1st Mayor of Neutral Moresnet
- In office 1817 – 2 February 1859
- Preceded by: Position established
- Succeeded by: Adolf Hubert van Scherpenzeel-Thim

Personal details
- Born: Arnold Timothée Albert Francois Joseph de Lasaulx 21 January 1774 Castle Alensberg, Belgium
- Died: 18 July 1863 (aged 89)
- Spouse: Anne-Dorothe-Antoinette-Josphine de Braumann
- Children: 6

= Arnold Timothée de Lasaulx =

Arnold Timothée Albert Francois Joseph de Lasaulx (21 January 1774 – 18 July 1863) was a Belgian politician who served as the first Mayor of Neutral Moresnet from 1817 until 1859. Having served for more than 41 years, he was Neutral Moresnet's longest-serving mayor, having served for nearly half of the territory's existence.

==Life==

Lasaulx was born at Castle Alensberg, the son of Pierre-Olivier-Albert-Georges-Joseph de Lasaulx and Marie-Anne-Emérantiane-Josèphe de Mylius.
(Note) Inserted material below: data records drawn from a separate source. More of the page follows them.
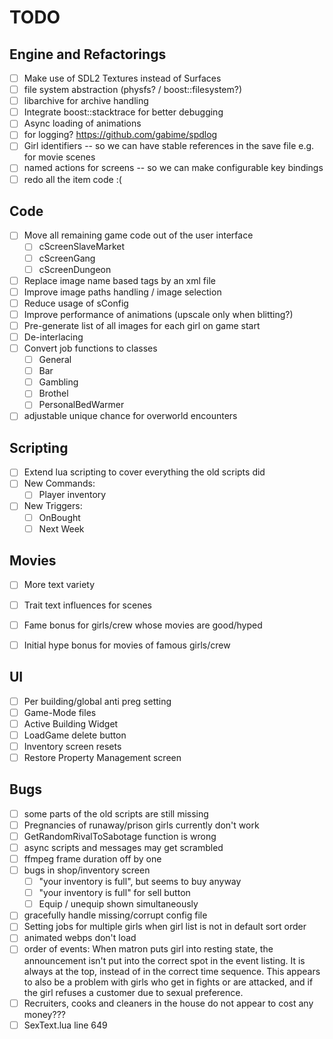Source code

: # TODO
## Engine and Refactorings
* [ ] Make use of SDL2 Textures instead of Surfaces
* [ ] file system abstraction (physfs? / boost::filesystem?)
* [ ] libarchive for archive handling
* [ ] Integrate boost::stacktrace for better debugging
* [ ] Async loading of animations
* [ ] for logging? https://github.com/gabime/spdlog
* [ ] Girl identifiers -- so we can have stable references in the save file e.g. for movie scenes
* [ ] named actions for screens -- so we can make configurable key bindings
* [ ] redo all the item code :( 

## Code
* [ ] Move all remaining game code out of the user interface
  - [ ] cScreenSlaveMarket
  - [ ] cScreenGang 
  - [ ] cScreenDungeon
* [ ] Replace image name based tags by an xml file
* [ ] Improve image paths handling / image selection
* [ ] Reduce usage of sConfig
* [ ] Improve performance of animations (upscale only when blitting?)
* [ ] Pre-generate list of all images for each girl on game start
* [ ] De-interlacing
* [ ] Convert job functions to classes
  - [ ] General
  - [ ] Bar
  - [ ] Gambling
  - [ ] Brothel
  - [ ] PersonalBedWarmer
* [ ] adjustable unique chance for overworld encounters

## Scripting
* [ ] Extend lua scripting to cover everything the old scripts did
* [ ] New Commands:
  - [ ] Player inventory
* [ ] New Triggers:
  - [ ] OnBought
  - [ ] Next Week
  
## Movies
* [ ] More text variety
* [ ] Trait text influences for scenes
* [ ] Fame bonus for girls/crew whose movies are good/hyped
* [ ] Initial hype bonus for movies of famous girls/crew


## UI
* [ ] Per building/global anti preg setting
* [ ] Game-Mode files
* [ ] Active Building Widget
* [ ] LoadGame delete button
* [ ] Inventory screen resets
* [ ] Restore Property Management screen

## Bugs
* [ ] some parts of the old scripts are still missing
* [ ] Pregnancies of runaway/prison girls currently don't work
* [ ] GetRandomRivalToSabotage function is wrong
* [ ] async scripts and messages may get scrambled
* [ ] ffmpeg frame duration off by one
* [ ] bugs in shop/inventory screen
  - [ ] "your inventory is full", but seems to buy anyway
  - [ ] "your inventory is full" for sell button
  - [ ] Equip / unequip shown simultaneously
* [ ] gracefully handle missing/corrupt config file
* [ ] Setting jobs for multiple girls when girl list is not in default sort order
* [ ] animated webps don't load
* [ ] order of events:
  When matron puts girl into resting state, 
  the announcement isn't put into the correct spot in the event listing. 
  It is always at the top, instead of in the correct time sequence. 
  This appears to also be a problem with girls who get in fights or are attacked, 
  and if the girl refuses a customer due to sexual preference.
* [ ] Recruiters, cooks and cleaners in the house do not appear to cost any money???
* [ ] SexText.lua line 649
He married Anne-Dorothée-Antoinette-Joséphine de Braumann, with whom he had six children:

- Marie-Anne-Françoise-Dorothée
- Pierre-Ignace-Arnold-Marie
- Catherine-Elisabeth-Henriette-Hubertine
- Madeleine-Antoinette-Ulrique-Eugénie
- Antoinette-Caroline-Joséphine-Catherine
- Gaspar-Joseph-Eugène-Louis

He was a knight of the Austrian Order of Leopold and was awarded the Prussian Red Eagle Order, third class.

From 1817 to 1859 he was Mayor of Neutral Moresnet.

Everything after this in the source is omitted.